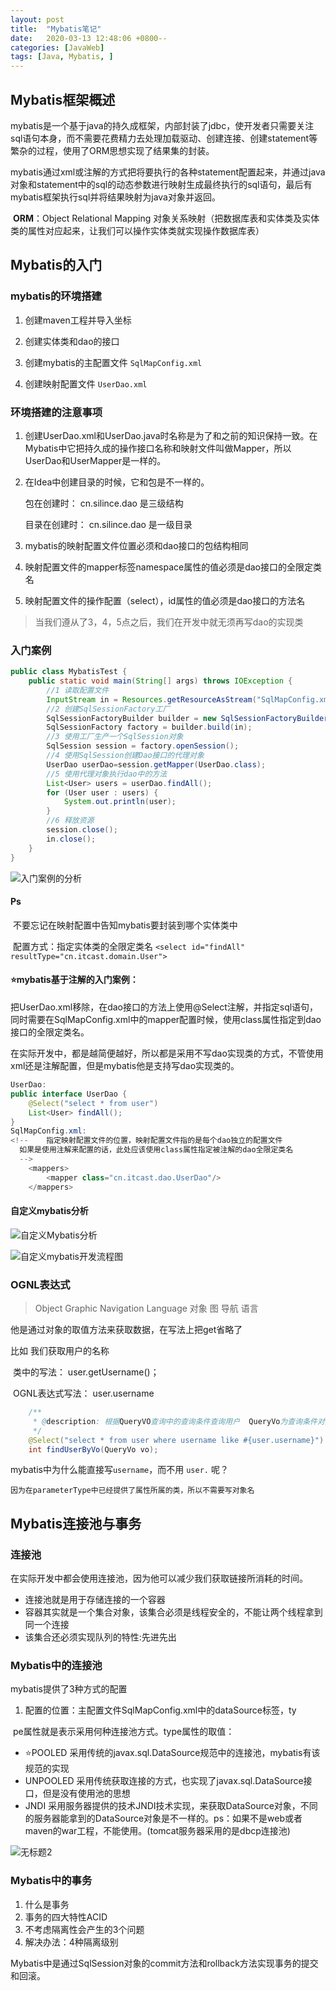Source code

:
 ```yaml
---
layout: post
title:  "Mybatis笔记"
date:   2020-03-13 12:48:06 +0800--
categories: [JavaWeb]
tags: [Java, Mybatis, ]  
---
```


## Mybatis框架概述

​	mybatis是一个基于java的持久成框架，内部封装了jdbc，使开发者只需要关注sql语句本身，而不需要花费精力去处理加载驱动、创建连接、创建statement等繁杂的过程，使用了ORM思想实现了结果集的封装。

​	mybatis通过xml或注解的方式把将要执行的各种statement配置起来，并通过java对象和statement中的sql的动态参数进行映射生成最终执行的sql语句，最后有mybatis框架执行sql并将结果映射为java对象并返回。

​	**ORM**：Object Relational Mapping 对象关系映射（把数据库表和实体类及实体类的属性对应起来，让我们可以操作实体类就实现操作数据库表）



## Mybatis的入门

### mybatis的环境搭建

1. 创建maven工程并导入坐标

2. 创建实体类和dao的接口

3. 创建mybatis的主配置文件 `SqlMapConfig.xml`

4. 创建映射配置文件 `UserDao.xml`

### 环境搭建的注意事项

1. 创建UserDao.xml和UserDao.java时名称是为了和之前的知识保持一致。在Mybatis中它把持久成的操作接口名称和映射文件叫做Mapper，所以UserDao和UserMapper是一样的。

2. 在Idea中创建目录的时候，它和包是不一样的。

   包在创建时： cn.silince.dao 是三级结构

   目录在创建时： cn.silince.dao 是一级目录

3.   mybatis的映射配置文件位置必须和dao接口的包结构相同
4. 映射配置文件的mapper标签namespace属性的值必须是dao接口的全限定类名
5. 映射配置文件的操作配置（select），id属性的值必须是dao接口的方法名

> 当我们遵从了3，4，5点之后，我们在开发中就无须再写dao的实现类

### 入门案例

```java
public class MybatisTest {
    public static void main(String[] args) throws IOException {
        //1 读取配置文件
        InputStream in = Resources.getResourceAsStream("SqlMapConfig.xml");
        //2 创建SqlSessionFactory工厂
        SqlSessionFactoryBuilder builder = new SqlSessionFactoryBuilder();
        SqlSessionFactory factory = builder.build(in);
        //3 使用工厂生产一个SqlSession对象
        SqlSession session = factory.openSession();
        //4 使用SqlSession创建Dao接口的代理对象
        UserDao userDao=session.getMapper(UserDao.class);
        //5 使用代理对象执行dao中的方法
        List<User> users = userDao.findAll();
        for (User user : users) {
            System.out.println(user);
        }
        //6 释放资源
        session.close();
        in.close();
    }
}
```

![入门案例的分析](/assets/imgs/入门案例的分析.png)

#### Ps

​		不要忘记在映射配置中告知mybatis要封装到哪个实体类中

​		配置方式：指定实体类的全限定类名    `<select id="findAll" resultType="cn.itcast.domain.User">`

#### ⭐️mybatis基于注解的入门案例：

​		把UserDao.xml移除，在dao接口的方法上使用@Select注解，并指定sql语句，同时需要在SqlMapConfig.xml中的mapper配置时候，使用class属性指定到dao接口的全限定类名。

​		在实际开发中，都是越简便越好，所以都是采用不写dao实现类的方式，不管使用xml还是注解配置，但是mybatis他是支持写dao实现类的。

```java
UserDao:
public interface UserDao {
    @Select("select * from user")
    List<User> findAll();
}
SqlMapConfig.xml:
<!--    指定映射配置文件的位置，映射配置文件指的是每个dao独立的配置文件
  如果是使用注解来配置的话，此处应该使用class属性指定被注解的dao全限定类名
  -->
    <mappers>
        <mapper class="cn.itcast.dao.UserDao"/>
    </mappers>
```



#### 自定义mybatis分析

![自定义Mybatis分析](/assets/imgs/自定义Mybatis分析.png)

![自定义mybatis开发流程图](/assets/imgs/自定义mybatis开发流程图.png)

### OGNL表达式

> Object Graphic Navigation Language  对象 图 导航 语言

他是通过对象的取值方法来获取数据，在写法上把get省略了

比如 我们获取用户的名称

​		类中的写法： user.getUsername()；

​		OGNL表达式写法： user.username

```java
    /**
     * @description: 根据QueryVO查询中的查询条件查询用户  QueryVo为查询条件对象
     */
    @Select("select * from user where username like #{user.username}")
    int findUserByVo(QueryVo vo);
```

mybatis中为什么能直接写`username`，而不用 `user.` 呢？

```
因为在parameterType中已经提供了属性所属的类，所以不需要写对象名
```

## Mybatis连接池与事务

### 连接池

在实际开发中都会使用连接池，因为他可以减少我们获取链接所消耗的时间。

- 连接池就是用于存储连接的一个容器
- 容器其实就是一个集合对象，该集合必须是线程安全的，不能让两个线程拿到同一个连接
- 该集合还必须实现队列的特性:先进先出

### Mybatis中的连接池

mybatis提供了3种方式的配置

1. 配置的位置：主配置文件SqlMapConfig.xml中的dataSource标签，ty

​	pe属性就是表示采用何种连接池方式。type属性的取值：

- ⭐️POOLED   采用传统的javax.sql.DataSource规范中的连接池，mybatis有该规范的实现
- UNPOOLED  采用传统获取连接的方式，也实现了javax.sql.DataSource接口，但是没有使用池的思想
- JNDI  采用服务器提供的技术JNDI技术实现，来获取DataSource对象，不同的服务器能拿到的DataSource对象是不一样的。ps：如果不是web或者maven的war工程，不能使用。(tomcat服务器采用的是dbcp连接池)

![无标题2](/assets/imgs/无标题2.png)

### Mybatis中的事务

1. 什么是事务
2. 事务的四大特性ACID
3. 不考虑隔离性会产生的3个问题
4. 解决办法：4种隔离级别

Mybatis中是通过SqlSession对象的commit方法和rollback方法实现事务的提交和回滚。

**GOAL OF THE EXERCISE:**
The listing must be returned in full and exactly, apart from its pictures.

**SOLVED EXERCISE:**
Source code

:
 ```yaml
---
layout: post
title:  "Mybatis笔记"
date:   2020-03-13 12:48:06 +0800--
categories: [JavaWeb]
tags: [Java, Mybatis, ]  
---
```


## Mybatis框架概述

​	mybatis是一个基于java的持久成框架，内部封装了jdbc，使开发者只需要关注sql语句本身，而不需要花费精力去处理加载驱动、创建连接、创建statement等繁杂的过程，使用了ORM思想实现了结果集的封装。

​	mybatis通过xml或注解的方式把将要执行的各种statement配置起来，并通过java对象和statement中的sql的动态参数进行映射生成最终执行的sql语句，最后有mybatis框架执行sql并将结果映射为java对象并返回。

​	**ORM**：Object Relational Mapping 对象关系映射（把数据库表和实体类及实体类的属性对应起来，让我们可以操作实体类就实现操作数据库表）



## Mybatis的入门

### mybatis的环境搭建

1. 创建maven工程并导入坐标

2. 创建实体类和dao的接口

3. 创建mybatis的主配置文件 `SqlMapConfig.xml`

4. 创建映射配置文件 `UserDao.xml`

### 环境搭建的注意事项

1. 创建UserDao.xml和UserDao.java时名称是为了和之前的知识保持一致。在Mybatis中它把持久成的操作接口名称和映射文件叫做Mapper，所以UserDao和UserMapper是一样的。

2. 在Idea中创建目录的时候，它和包是不一样的。

   包在创建时： cn.silince.dao 是三级结构

   目录在创建时： cn.silince.dao 是一级目录

3.   mybatis的映射配置文件位置必须和dao接口的包结构相同
4. 映射配置文件的mapper标签namespace属性的值必须是dao接口的全限定类名
5. 映射配置文件的操作配置（select），id属性的值必须是dao接口的方法名

> 当我们遵从了3，4，5点之后，我们在开发中就无须再写dao的实现类

### 入门案例

```java
public class MybatisTest {
    public static void main(String[] args) throws IOException {
        //1 读取配置文件
        InputStream in = Resources.getResourceAsStream("SqlMapConfig.xml");
        //2 创建SqlSessionFactory工厂
        SqlSessionFactoryBuilder builder = new SqlSessionFactoryBuilder();
        SqlSessionFactory factory = builder.build(in);
        //3 使用工厂生产一个SqlSession对象
        SqlSession session = factory.openSession();
        //4 使用SqlSession创建Dao接口的代理对象
        UserDao userDao=session.getMapper(UserDao.class);
        //5 使用代理对象执行dao中的方法
        List<User> users = userDao.findAll();
        for (User user : users) {
            System.out.println(user);
        }
        //6 释放资源
        session.close();
        in.close();
    }
}
```

![入门案例的分析](/assets/imgs/入门案例的分析.png)

#### Ps

​		不要忘记在映射配置中告知mybatis要封装到哪个实体类中

​		配置方式：指定实体类的全限定类名    `<select id="findAll" resultType="cn.itcast.domain.User">`

#### ⭐️mybatis基于注解的入门案例：

​		把UserDao.xml移除，在dao接口的方法上使用@Select注解，并指定sql语句，同时需要在SqlMapConfig.xml中的mapper配置时候，使用class属性指定到dao接口的全限定类名。

​		在实际开发中，都是越简便越好，所以都是采用不写dao实现类的方式，不管使用xml还是注解配置，但是mybatis他是支持写dao实现类的。

```java
UserDao:
public interface UserDao {
    @Select("select * from user")
    List<User> findAll();
}
SqlMapConfig.xml:
<!--    指定映射配置文件的位置，映射配置文件指的是每个dao独立的配置文件
  如果是使用注解来配置的话，此处应该使用class属性指定被注解的dao全限定类名
  -->
    <mappers>
        <mapper class="cn.itcast.dao.UserDao"/>
    </mappers>
```



#### 自定义mybatis分析

![自定义Mybatis分析](/assets/imgs/自定义Mybatis分析.png)

![自定义mybatis开发流程图](/assets/imgs/自定义mybatis开发流程图.png)

### OGNL表达式

> Object Graphic Navigation Language  对象 图 导航 语言

他是通过对象的取值方法来获取数据，在写法上把get省略了

比如 我们获取用户的名称

​		类中的写法： user.getUsername()；

​		OGNL表达式写法： user.username

```java
    /**
     * @description: 根据QueryVO查询中的查询条件查询用户  QueryVo为查询条件对象
     */
    @Select("select * from user where username like #{user.username}")
    int findUserByVo(QueryVo vo);
```

mybatis中为什么能直接写`username`，而不用 `user.` 呢？

```
因为在parameterType中已经提供了属性所属的类，所以不需要写对象名
```

## Mybatis连接池与事务

### 连接池

在实际开发中都会使用连接池，因为他可以减少我们获取链接所消耗的时间。

- 连接池就是用于存储连接的一个容器
- 容器其实就是一个集合对象，该集合必须是线程安全的，不能让两个线程拿到同一个连接
- 该集合还必须实现队列的特性:先进先出

### Mybatis中的连接池

mybatis提供了3种方式的配置

1. 配置的位置：主配置文件SqlMapConfig.xml中的dataSource标签，ty

​	pe属性就是表示采用何种连接池方式。type属性的取值：

- ⭐️POOLED   采用传统的javax.sql.DataSource规范中的连接池，mybatis有该规范的实现
- UNPOOLED  采用传统获取连接的方式，也实现了javax.sql.DataSource接口，但是没有使用池的思想
- JNDI  采用服务器提供的技术JNDI技术实现，来获取DataSource对象，不同的服务器能拿到的DataSource对象是不一样的。ps：如果不是web或者maven的war工程，不能使用。(tomcat服务器采用的是dbcp连接池)

![无标题2](/assets/imgs/无标题2.png)

### Mybatis中的事务

1. 什么是事务
2. 事务的四大特性ACID
3. 不考虑隔离性会产生的3个问题
4. 解决办法：4种隔离级别

Mybatis中是通过SqlSession对象的commit方法和rollback方法实现事务的提交和回滚。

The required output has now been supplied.